The paper tackles open-vocabulary mobile manipulation by introducing COME-robot, a closed-loop system that leverages GPT-4V for open-ended reasoning and code-based task plans. It couples a multi-level open-vocabulary perception and situated reasoning module with a hierarchical closed-loop feedback and restoration mechanism to detect, diagnose, and recover from failures during long-horizon tasks. Real-world experiments across eight OVMM tasks show substantial performance gains over a strong CaP*-based baseline and highlight the importance of robust failure recovery and inter-module tracing. The work demonstrates that integrating foundation-model reasoning with structured perception and robotics primitives enables flexible, long-horizon manipulation in complex environments.

Abstract

Autonomous robot navigation and manipulation in open environments require reasoning and replanning with closed-loop feedback. In this work, we present COME-robot, the first closed-loop robotic system utilizing the GPT-4V vision-language foundation model for open-ended reasoning and adaptive planning in real-world scenarios.COME-robot incorporates two key innovative modules: (i) a multi-level open-vocabulary perception and situated reasoning module that enables effective exploration of the 3D environment and target object identification using commonsense knowledge and situated information, and (ii) an iterative closed-loop feedback and restoration mechanism that verifies task feasibility, monitors execution success, and traces failure causes across different modules for robust failure recovery. Through comprehensive experiments involving 8 challenging real-world mobile and tabletop manipulation tasks, COME-robot demonstrates a significant improvement in task success rate (~35%) compared to state-of-the-art methods. We further conduct comprehensive analyses to elucidate how COME-robot's design facilitates failure recovery, free-form instruction following, and long-horizon task planning.
Paper Structure (19 sections, 5 figures, 3 tables)
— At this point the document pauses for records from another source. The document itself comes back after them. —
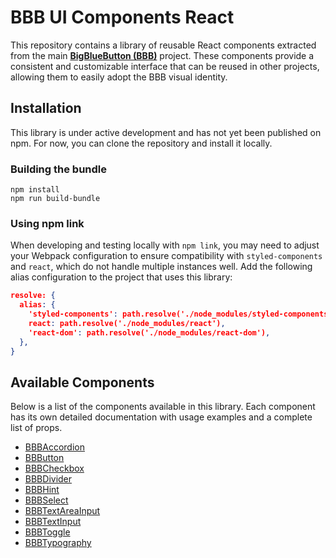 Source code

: # BBB UI Components React

This repository contains a library of reusable React components extracted from the main [**BigBlueButton (BBB)**](https://github.com/bigbluebutton/bigbluebutton) project. These components provide a consistent and customizable interface that can be reused in other projects, allowing them to easily adopt the BBB visual identity.

## Installation

This library is under active development and has not yet been published on npm. For now, you can clone the repository and install it locally.

### Building the bundle

```
npm install
npm run build-bundle
```

### Using npm link

When developing and testing locally with `npm link`, you may need to adjust your Webpack configuration to ensure compatibility with `styled-components` and `react`, which do not handle multiple instances well. Add the following alias configuration to the project that uses this library:

```json
resolve: {
  alias: {
    'styled-components': path.resolve('./node_modules/styled-components'),
    react: path.resolve('./node_modules/react'),
    'react-dom': path.resolve('./node_modules/react-dom'),
  },
}
```

## Available Components

Below is a list of the components available in this library. Each component has its own detailed documentation with usage examples and a complete list of props.

- [BBBAccordion](./src/components/Accordion/README.md)
- [BBButton](./src/components/Button/README.md)
- [BBBCheckbox](./src/components/Checkbox/README.md)
- [BBBDivider](./src/components/Divider/README.md)
- [BBBHint](./src/components/Hint/README.md)
- [BBBSelect](./src/components/Select/README.md)
- [BBBTextAreaInput](./src/components/TextAreaInput/README.md)
- [BBBTextInput](./src/components/TextInput/README.md)
- [BBBToggle](./src/components/Toggle/README.md)
- [BBBTypography](./src/components/Typography/README.md)
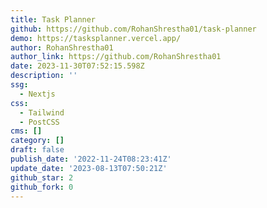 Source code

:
 ```yaml
---
title: Task Planner
github: https://github.com/RohanShrestha01/task-planner
demo: https://tasksplanner.vercel.app/
author: RohanShrestha01
author_link: https://github.com/RohanShrestha01
date: 2023-11-30T07:52:15.598Z
description: ''
ssg:
  - Nextjs
css:
  - Tailwind
  - PostCSS
cms: []
category: []
draft: false
publish_date: '2022-11-24T08:23:41Z'
update_date: '2023-08-13T07:50:21Z'
github_star: 2
github_fork: 0
---
```

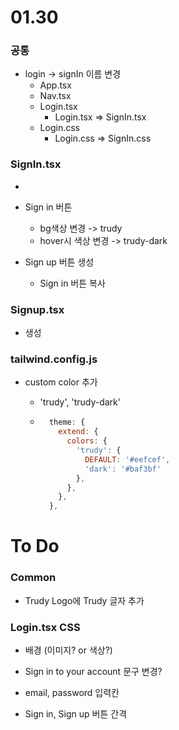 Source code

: # 01.30

### 공통

- login -> signIn 이름 변경
  - App.tsx
  - Nav.tsx
  - Login.tsx
    - Login.tsx => SignIn.tsx
  - Login.css
    - Login.css => SignIn.css



### SignIn.tsx

- 



- Sign in 버튼
  - bg색상 변경 -> trudy
  - hover시 색상 변경 -> trudy-dark
- Sign up 버튼 생성
  - Sign in 버튼 복사



### Signup.tsx

- 생성



### tailwind.config.js

- custom color 추가

  - 'trudy', 'trudy-dark'

  - ```javascript
      theme: {
        extend: {
          colors: {
            'trudy': {
              DEFAULT: '#eefcef',
              'dark': '#baf3bf'
            },
          },
        },
      },
    ```



# To Do

### Common

- Trudy Logo에 Trudy 글자 추가



### Login.tsx CSS

- 배경 (이미지? or 색상?)
- Sign in to your account 문구 변경?

- email, password 입력칸
- Sign in, Sign up 버튼 간격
This paper contains 19 sections, 5 figures, 3 tables.

Figures (5)

  • Figure 1: Overview of COME-robot's system. Given a task instruction, COME-robot employs GPT-4V for reasoning and generates a code-based plan. Through feedback obtained from the robot's execution and interaction with the environment, it performs closed-loop replanning and iteratively updates the subsequent plan or recovers from failures, ultimately accomplishing the given task.
  • Figure 2: COME-robot's planner has two key designs: Open-Vocabulary Perception and Reasoning and Closed Loop Feedback and restoration. The former helps the robot ground open-ended instructions in real environment, and the latter guarantees task's completion. Actions to be executed as reasoned by GPT-4V are highlighted in blue, identified failures are highlighted in red, and analysis after observation or verification are highlighted in green.
  • Figure 3: A snapshot of COME-robot's system prompt.
  • Figure 4: A step-by-step visualization of COME-robot's task execution in Gather Cups. With the query "Put the cups on the same table." The robot builds a global object map and locates two tables. It then navigates to table_0, explores locally and identifies one cup on the table. It continues to inspect table_1 and identifies two cups. With situated commonsense reasoning, COME-robot decides to move the cup from table_0 to table_1 as it is more efficient. It thus navigates back to table_0, grasps the cup, and verifies the success of grasp with the wrist camera. Finally, it navigates back to table_1 to place the cup down. With the placement once again verified, the task is considered complete.
  • Figure 5: Two examples of recovery from failures: Case 1 demonstrates recovering from a failed grasp attempt by adjusting grasping position. Case 2 describes a scenario of false positive detection, and recover through visual feedback.